- Assignment:
Bring together every line in the data that includes "fetorycznej".

- Records for the exercise:
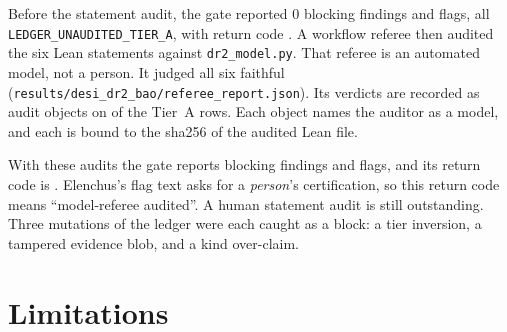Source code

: \documentclass[11pt]{article}
\begin{document}
Before the statement audit, the gate reported 0 blocking findings and
\LedgerPreFlag{} flags, all \texttt{LEDGER\_UNAUDITED\_TIER\_A}, with
return code \LedgerPreRc. A workflow referee then audited the six Lean
statements against \texttt{dr2\_model.py}. That referee is an automated
model, not a person. It judged all six faithful
(\texttt{results/desi\_dr2\_bao/referee\_report.json}). Its verdicts are
recorded as audit objects on \LedgerAudited{} of the \LedgerTierA{} Tier~A
rows. Each object names the auditor as a model, and each is bound to the
sha256 of the audited Lean file.

With these audits the gate reports \LedgerBlock{} blocking findings and
\LedgerFlag{} flags, and its return code is \LedgerRc. Elenchus's flag text
asks for a \emph{person}'s certification, so this return code means
``model-referee audited''. A human statement audit is still outstanding.
Three mutations of the ledger were each caught as a block: a tier
inversion, a tampered evidence blob, and a kind over-claim.

\section{Limitations}
\end{document}
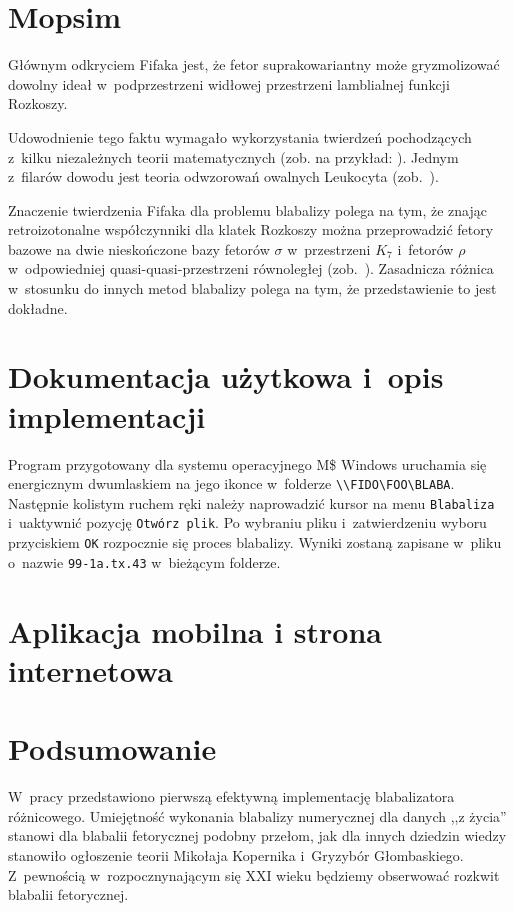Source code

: \chapter{Mopsim}\label{r:mopsim}

Głównym odkryciem Fifaka jest, że fetor suprakowariantny może
gryzmolizować dowolny ideał w~podprzestrzeni widłowej przestrzeni
lamblialnej funkcji Rozkoszy.

Udowodnienie tego faktu wymagało wykorzystania twierdzeń pochodzących
z~kilku niezależnych teorii matematycznych (zob. na przykład:
\cite{russell,spyrpt,JR,beaman,hopp,srinis}).  Jednym z~filarów
dowodu jest teoria odwzorowań owalnych Leukocyta (zob.~\cite{leuk}).

Znaczenie twierdzenia Fifaka dla problemu blabalizy polega na tym, że
znając retroizotonalne współczynniki dla klatek Rozkoszy można
przeprowadzić fetory bazowe na dwie nieskończone bazy fetorów $\sigma$
w~przestrzeni $K_7$ i~fetorów $\rho$ w~odpowiedniej
quasi-quasi-przestrzeni równoległej (zob.~\cite{hopp}).  Zasadnicza
różnica w~stosunku do innych metod blabalizy polega na tym, że
przedstawienie to jest dokładne.

\chapter{Dokumentacja użytkowa i~opis implementacji}\label{r:impl}

Program przygotowany dla systemu operacyjnego M\$ Windows uruchamia
się energicznym dwumlaskiem na jego ikonce w~folderze
\verb+\\FIDO\FOO\BLABA+.  Następnie kolistym ruchem ręki należy
naprowadzić kursor na menu \texttt{Blabaliza} i~uaktywnić pozycję
\texttt{Otwórz plik}.  Po wybraniu pliku i~zatwierdzeniu wyboru
przyciskiem \texttt{OK} rozpocznie się proces blabalizy.  Wyniki
zostaną zapisane w~pliku o~nazwie \texttt{99-1a.tx.43} w~bieżącym
folderze.

\chapter{Aplikacja mobilna i strona internetowa}\label{r:apka} 

\chapter{Podsumowanie}

W~pracy przedstawiono pierwszą efektywną implementację blabalizatora
różnicowego.  Umiejętność wykonania blabalizy numerycznej dla danych
,,z życia'' stanowi dla blabalii fetorycznej podobny przełom, jak dla
innych dziedzin wiedzy stanowiło ogłoszenie teorii Mikołaja Kopernika
i~Gryzybór Głombaskiego.  Z~pewnością w~rozpocznynającym się XXI wieku
będziemy obserwować rozkwit blabalii fetorycznej.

- Solution for this task:
,,z życia'' stanowi dla blabalii fetorycznej podobny przełom, jak dla
będziemy obserwować rozkwit blabalii fetorycznej.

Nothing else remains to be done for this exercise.